The right sister seemed lost without the left. This gave Dylan enough time to grab the injured Thin Man coughing red and writhing in obvious agony, and drag him outside, careful not to touch the wound blossoming crimson on the white of his dress shirt and equally careful of her twisted ankle.
But as they reached the starry calm of outside the tent, the Thin Man pulled away from her violently, a look of fury on his pale features. However, the look of anger was not directed at her, but at a man standing in the shadow of the tent.
“I’m very disappointed in you,” the Englishman said. The Thin Man screeched, breathing heavily, blood sliding down his chin. The man lit a cigar.
“I suppose, if you want something done, you have to do it yourself,” the man’s voice going deep and low, sending a chill down Dylan’s spine. He pulled something from his pocket- it glinted- and pointed it at her.
The gun fired. The Thin Man screamed in fury. He jumped in front of her, actually cracking a smile, hugging her close, her head to his bloody chest. They were both knocked back a little as the bullet struck him in the shoulder blade. His eyes widened as he slipped from her arms, but Dylan managed to keep hold, suspending him barely inches from the dirt.

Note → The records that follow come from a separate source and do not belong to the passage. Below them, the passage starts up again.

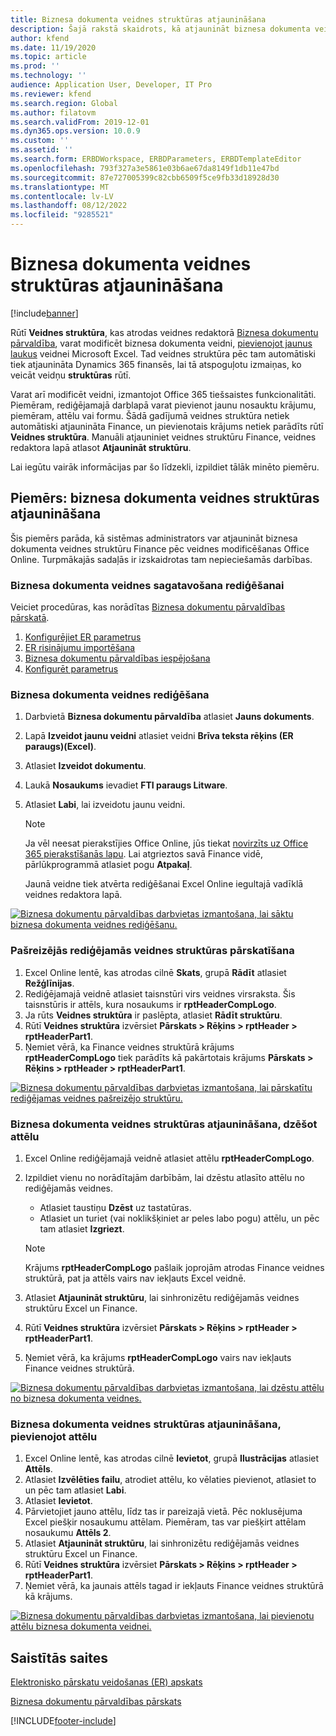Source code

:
 ```yaml
---
title: Biznesa dokumenta veidnes struktūras atjaunināšana
description: Šajā rakstā skaidrots, kā atjaunināt biznesa dokumenta veidnes struktūru, izmantojot Biznesa dokumentu pārvaldības funkciju.
author: kfend
ms.date: 11/19/2020
ms.topic: article
ms.prod: ''
ms.technology: ''
audience: Application User, Developer, IT Pro
ms.reviewer: kfend
ms.search.region: Global
ms.author: filatovm
ms.search.validFrom: 2019-12-01
ms.dyn365.ops.version: 10.0.9
ms.custom: ''
ms.assetid: ''
ms.search.form: ERBDWorkspace, ERBDParameters, ERBDTemplateEditor
ms.openlocfilehash: 793f327a3e5861e03b6ae67da8149f1db11e47bd
ms.sourcegitcommit: 87e727005399c82cbb6509f5ce9fb33d18928d30
ms.translationtype: MT
ms.contentlocale: lv-LV
ms.lasthandoff: 08/12/2022
ms.locfileid: "9285521"
---
```

# <a name="update-the-structure-of-a-business-document-template"></a>Biznesa dokumenta veidnes struktūras atjaunināšana 

[!include[banner](../includes/banner.md)]

Rūtī **Veidnes struktūra**, kas atrodas veidnes redaktorā [Biznesa dokumentu pārvaldība](er-business-document-management.md), varat modificēt biznesa dokumenta veidni, [pievienojot jaunus laukus](er-bdm-add-field-to-excel-template.md) veidnei Microsoft Excel. Tad veidnes struktūra pēc tam automātiski tiek atjaunināta Dynamics 365 finansēs, lai tā atspoguļotu izmaiņas, ko veicāt veidņu **struktūras** rūtī.

Varat arī modificēt veidni, izmantojot Office 365 tiešsaistes funkcionalitāti. Piemēram, rediģējamajā darblapā varat pievienot jaunu nosauktu krājumu, piemēram, attēlu vai formu. Šādā gadījumā veidnes struktūra netiek automātiski atjaunināta Finance, un pievienotais krājums netiek parādīts rūtī **Veidnes struktūra**. Manuāli atjauniniet veidnes struktūru Finance, veidnes redaktora lapā atlasot **Atjaunināt struktūru**.

Lai iegūtu vairāk informācijas par šo līdzekli, izpildiet tālāk minēto piemēru.

## <a name="example-update-the-structure-of-a-business-document-template"></a>Piemērs: biznesa dokumenta veidnes struktūras atjaunināšana

Šis piemērs parāda, kā sistēmas administrators var atjaunināt biznesa dokumenta veidnes struktūru Finance pēc veidnes modificēšanas Office Online. Turpmākajās sadaļās ir izskaidrotas tam nepieciešamās darbības.

### <a name="prepare-a-business-document-template-for-editing"></a>Biznesa dokumenta veidnes sagatavošana rediģēšanai

Veiciet procedūras, kas norādītas [Biznesa dokumentu pārvaldības pārskatā](er-business-document-management.md).

1. [Konfigurējiet ER parametrus](er-business-document-management.md#configure-er-parameters)
2. [ER risinājumu importēšana](er-business-document-management.md#import-er-solutions)
3. [Biznesa dokumentu pārvaldības iespējošana](er-business-document-management.md#enable-business-document-management)
4. [Konfigurēt parametrus](er-business-document-management.md#configure-parameters)

### <a name="edit-a-business-document-template"></a>Biznesa dokumenta veidnes rediģēšana

1. Darbvietā **Biznesa dokumentu pārvaldība** atlasiet **Jauns dokuments**.
2. Lapā **Izveidot jaunu veidni** atlasiet veidni **Brīva teksta rēķins (ER paraugs)(Excel)**.
3. Atlasiet **Izveidot dokumentu**.
4. Laukā **Nosaukums** ievadiet **FTI paraugs Litware**.
5. Atlasiet **Labi**, lai izveidotu jaunu veidni.

    > [!NOTE]
    > Ja vēl neesat pierakstījies Office Online, jūs tiekat [novirzīts uz Office 365 pierakstīšanās lapu](er-business-document-management.md#frequently-asked-questions). Lai atgrieztos savā Finance vidē, pārlūkprogrammā atlasiet pogu **Atpakaļ**.

    Jaunā veidne tiek atvērta rediģēšanai Excel Online iegultajā vadīklā veidnes redaktora lapā.

[![Biznesa dokumentu pārvaldības darbvietas izmantošana, lai sāktu biznesa dokumenta veidnes rediģēšanu.](./media/er-bdm-update-structure1.gif)](./media/er-bdm-update-structure1.gif)

### <a name="review-the-current-structure-of-the-editable-template"></a>Pašreizējās rediģējamās veidnes struktūras pārskatīšana

1. Excel Online lentē, kas atrodas cilnē **Skats**, grupā **Rādīt** atlasiet **Režģlīnijas**.
2. Rediģējamajā veidnē atlasiet taisnstūri virs veidnes virsraksta. Šis taisnstūris ir attēls, kura nosaukums ir **rptHeaderCompLogo**.
3. Ja rūts **Veidnes struktūra** ir paslēpta, atlasiet **Rādīt struktūru**.
4. Rūtī **Veidnes struktūra** izvērsiet **Pārskats \> Rēķins \> rptHeader \> rptHeaderPart1**.
5. Ņemiet vērā, ka Finance veidnes struktūrā krājums **rptHeaderCompLogo** tiek parādīts kā pakārtotais krājums **Pārskats \> Rēķins \> rptHeader \> rptHeaderPart1**.

[![Biznesa dokumentu pārvaldības darbvietas izmantošana, lai pārskatītu rediģējamas veidnes pašreizējo struktūru.](./media/er-bdm-update-structure2.gif)](./media/er-bdm-update-structure2.gif)

### <a name="update-the-structure-of-a-business-document-template-by-deleting-a-picture"></a>Biznesa dokumenta veidnes struktūras atjaunināšana, dzēšot attēlu

1. Excel Online rediģējamajā veidnē atlasiet attēlu **rptHeaderCompLogo**.
2. Izpildiet vienu no norādītajām darbībām, lai dzēstu atlasīto attēlu no rediģējamās veidnes.

    - Atlasiet taustiņu **Dzēst** uz tastatūras.
    - Atlasiet un turiet (vai noklikšķiniet ar peles labo pogu) attēlu, un pēc tam atlasiet **Izgriezt**.

    > [!NOTE]
    > Krājums **rptHeaderCompLogo** pašlaik joprojām atrodas Finance veidnes struktūrā, pat ja attēls vairs nav iekļauts Excel veidnē.

3. Atlasiet **Atjaunināt struktūru**, lai sinhronizētu rediģējamās veidnes struktūru Excel un Finance.
4. Rūtī **Veidnes struktūra** izvērsiet **Pārskats \> Rēķins \> rptHeader \> rptHeaderPart1**.
5. Ņemiet vērā, ka krājums **rptHeaderCompLogo** vairs nav iekļauts Finance veidnes struktūrā.

[![Biznesa dokumentu pārvaldības darbvietas izmantošana, lai dzēstu attēlu no biznesa dokumenta veidnes.](./media/er-bdm-update-structure3.gif)](./media/er-bdm-update-structure3.gif)

### <a name="update-the-structure-of-a-business-document-template-by-adding-a-picture"></a>Biznesa dokumenta veidnes struktūras atjaunināšana, pievienojot attēlu

1. Excel Online lentē, kas atrodas cilnē **Ievietot**, grupā **Ilustrācijas** atlasiet **Attēls**.
2. Atlasiet **Izvēlēties failu**, atrodiet attēlu, ko vēlaties pievienot, atlasiet to un pēc tam atlasiet **Labi**.
3. Atlasiet **Ievietot**.
4. Pārvietojiet jauno attēlu, līdz tas ir pareizajā vietā. Pēc noklusējuma Excel piešķir nosaukumu attēlam. Piemēram, tas var piešķirt attēlam nosaukumu **Attēls 2**.
5. Atlasiet **Atjaunināt struktūru**, lai sinhronizētu rediģējamās veidnes struktūru Excel un Finance.
6. Rūtī **Veidnes struktūra** izvērsiet **Pārskats \> Rēķins \> rptHeader \> rptHeaderPart1**.
7. Ņemiet vērā, ka jaunais attēls tagad ir iekļauts Finance veidnes struktūrā kā krājums.

[![Biznesa dokumentu pārvaldības darbvietas izmantošana, lai pievienotu attēlu biznesa dokumenta veidnei.](./media/er-bdm-update-structure4.gif)](./media/er-bdm-update-structure4.gif)

## <a name="related-links"></a>Saistītās saites

[Elektronisko pārskatu veidošanas (ER) apskats](general-electronic-reporting.md)

[Biznesa dokumentu pārvaldības pārskats](er-business-document-management.md)


[!INCLUDE[footer-include](../../../includes/footer-banner.md)]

She looked up, furious, searching the shadows with her eyes, but the man had disappeared. At least she still had Anthony.
His eyes rolled back into his head as he gave a gurgled gasp.
…Or not…
“Somebody, help!” Dylan cried into the night. I’m not losing you again, Anthony. I can’t, she thought, attempting to lift him more into her arms, sliding to her knees.
“Dylan!” a voice shouted as a jeep screeched to a halt. It was Alex and Natalie to the rescue.
A gunshot blasted from inside the tent, close. The carnies were coming, the carnies were coming…
“Hurry!” Alex shouted as Natalie jumped out to help Dylan, but she wouldn’t leave the Thin Man. The two carried his unconscious form to the vehicle. It sped away, leaving behind the insane clown posse in its wake.
“Hold on… hold on…” Dylan whispered, stroking the Thin Man’s head.
Alex and Natalie looked at each other worriedly.
It took me five days to complete this particular posting. I had to check the paper version, then type half of it up, check it again, let the computer spell check do its thing, check it again, type of another fourth, check, spell check, check again, type up the last fourth, check, spell check, check again, edit, spell check, and read through it again to make sure everything was perfect, and check it again. That may seem insane, but if there is a single mistake in this, you'll really find out what crazy is. Emily says I shouldn't worry so much, but she's too chicken to post anything herself so I don't give her advice much lay way.
We don't own the Thin Man, sadly enough, though if we did, we would feed him a biscuit. We do own Camden and the circus freaks and well as the other original extras sprinkled throughout the fanfiction. Oh, and Camden Othbury is to be thought of as played by Eddie Izzard- yes the drag queen... He's still cool though...
A soundtrack list will appear at the end of the fanfiction. To give you a taste, the main theme of this fanfiction is "Say Hello to the Angels" by Interpol.
We wish you and yours a Happy Christmas, or whatever you celebrate this holiday season, and a great New Year. Remember to take care of one another and love one another.